Josh, this is excellent and resonates deeply with me. I've certainly let the need for certainty paralyze me at times in my life. Even certainty in my faith, which doesn't even make sense because faith, by definition, includes doubt. Interestingly, even Jesus doesn't call us to certainty, He calls us to faith. He says your "faith" has made you well, not your "certainty." He never said "blessed are those who have no questions." Maybe it's because if something is certain, then faith is no longer required and therefore no need for trust. Uncertainty creates the space where trust can actually exist. So, yeah, moving toward clarity in decision making is good and wise. We should do that, while embracing the realities of faith, doubt and ultimate trust in the One guiding us. I love your thoughts and your wisdom on this!
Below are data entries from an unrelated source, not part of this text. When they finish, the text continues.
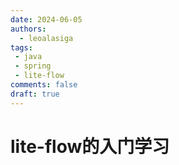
 ```yaml
---
date: 2024-06-05
authors:
  - leoalasiga
tags:
 - java
 - spring
 - lite-flow
comments: false
draft: true
---
```


# lite-flow的入门学习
This resonated so much and is so timely for me personally. I am writing a book and I am so uncomfortable with social media -- really any attention. But, then I read how publishers want you to have some kind of online presence. Instagram and those sort of social media avenues felt way to intimidating. I learned about Substack and that felt High Stakes to me, but in actuality is probably Low Stakes. It became my toe in the pool which has become a fun exploration. Loved this and will revisit it often! Thank you!